On November 30, 2018, we acquired all of the outstanding common stock of MFG (USA) Holdings, Inc. and McKey Luxembourg Holdings S.à.r.l. (“Keystone Foods”) from Marfrig Global Foods ("Marfrig") for $2.3 billion in cash, subject to certain adjustments. We initially funded the acquisition with existing cash on hand, net proceeds from the issuance of a 364-day term loan and borrowings under our commercial paper program. In February 2019, we used the net proceeds from the issuance of senior notes to repay amounts outstanding under the 364-day term loan and commercial paper obligations. Keystone Foods' domestic and international results, subsequent to the acquisition closing, are included in our Chicken segment and International/Other, respectively.
The following table summarizes the preliminary purchase price allocation for Keystone Foods and fair values of the assets acquired and liabilities assumed at the acquisition date, which are subject to change pending finalization of working capital adjustments. Certain estimated values for the acquisition, including goodwill, intangible assets, inventory, property, plant and equipment, and deferred income taxes, are not yet finalized and are subject to revision as additional information becomes available and more detailed analyses are completed. The purchase price was allocated based on information currently available as of the acquisition date. During fiscal 2019, we recorded measurement period adjustments, including $61 million of purchase price adjustments, which collectively increased goodwill by $47 million, primarily consisting of a reduction of Intangible Assets of $86 million, a reduction of Property, Plant and Equipment of $49 million, a reduction of Deferred Income Taxes of $36 million and a reduction in net working capital of $13 million.
 
in millions
 
Cash and cash equivalents
 
$
186

Accounts receivable
 
106

Inventories
 
257

Other current assets
 
34

Property, Plant and Equipment
 
676

Goodwill
 
1,120

Intangible Assets
 
659

Other Assets
 
28

Current debt
 
(73
)
Accounts payable
 
(208
)
Other current liabilities
 
(99
)
Long-Term Debt
 
(113
)
Deferred Income Taxes
 
(177
)
Other Liabilities
 
(8
)
Noncontrolling Interests
 
(122
)
Net assets acquired
 
$
2,266


The fair value of identifiable intangible assets primarily consisted of customer relationships with a weighted average life of 25 years.
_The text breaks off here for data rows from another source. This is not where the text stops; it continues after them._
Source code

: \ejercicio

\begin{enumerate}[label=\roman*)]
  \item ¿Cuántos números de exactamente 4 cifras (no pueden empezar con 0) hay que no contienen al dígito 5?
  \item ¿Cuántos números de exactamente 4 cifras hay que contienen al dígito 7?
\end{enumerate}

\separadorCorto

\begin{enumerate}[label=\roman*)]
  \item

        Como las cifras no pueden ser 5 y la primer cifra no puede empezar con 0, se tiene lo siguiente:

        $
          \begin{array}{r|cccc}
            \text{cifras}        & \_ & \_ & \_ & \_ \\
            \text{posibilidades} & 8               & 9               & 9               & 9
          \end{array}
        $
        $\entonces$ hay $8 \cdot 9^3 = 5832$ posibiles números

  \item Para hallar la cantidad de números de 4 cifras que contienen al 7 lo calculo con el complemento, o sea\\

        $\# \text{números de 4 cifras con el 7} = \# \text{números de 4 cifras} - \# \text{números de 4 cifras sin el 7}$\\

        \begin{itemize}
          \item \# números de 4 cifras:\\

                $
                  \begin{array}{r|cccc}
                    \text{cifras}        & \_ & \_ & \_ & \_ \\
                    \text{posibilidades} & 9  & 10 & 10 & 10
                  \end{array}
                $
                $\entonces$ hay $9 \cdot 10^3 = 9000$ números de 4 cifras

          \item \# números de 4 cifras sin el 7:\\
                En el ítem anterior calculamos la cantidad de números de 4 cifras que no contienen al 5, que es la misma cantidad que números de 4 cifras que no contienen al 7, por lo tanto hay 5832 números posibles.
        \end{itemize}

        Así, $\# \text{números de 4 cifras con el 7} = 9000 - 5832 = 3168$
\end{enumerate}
As a result of the acquisition, we recognized a total of $1,120 million of goodwill. The purchase price was allocated to assets acquired and liabilities assumed based on their preliminary estimated fair values as of the date of acquisition, and any excess was allocated to goodwill, as shown in the table above. Goodwill represents the value we expect to achieve through the implementation of operational synergies and growth opportunities. The preliminary allocation of goodwill to our segments was $779 million and $341 million to our Chicken segment and International/Other, respectively. We do not expect the goodwill to be deductible for income tax purposes.
We used various valuation techniques to determine fair value, with the primary techniques being discounted cash flow, relief-from-royalty, market pricing multiple and multi-period excess earnings valuation approaches, which use significant unobservable inputs, or Level 3 inputs, as defined by the fair value hierarchy. Under these valuation approaches, we are required to make estimates and assumptions about sales, operating margins, growth rates, attrition rates, royalty rates, EBITDA multiples, and discount rates based on budgets, business plans, economic projections, anticipated future cash flows and marketplace data.
The acquisition of Keystone Foods was accounted for using the acquisition method of accounting and, consequently, the results of operations are reported in our consolidated financial statements from the date of acquisition. Keystone Foods sales from the date of acquisition through September 28, 2019 were $1,970 million and its results for that period were not significant to our overall Consolidated Statements of Income.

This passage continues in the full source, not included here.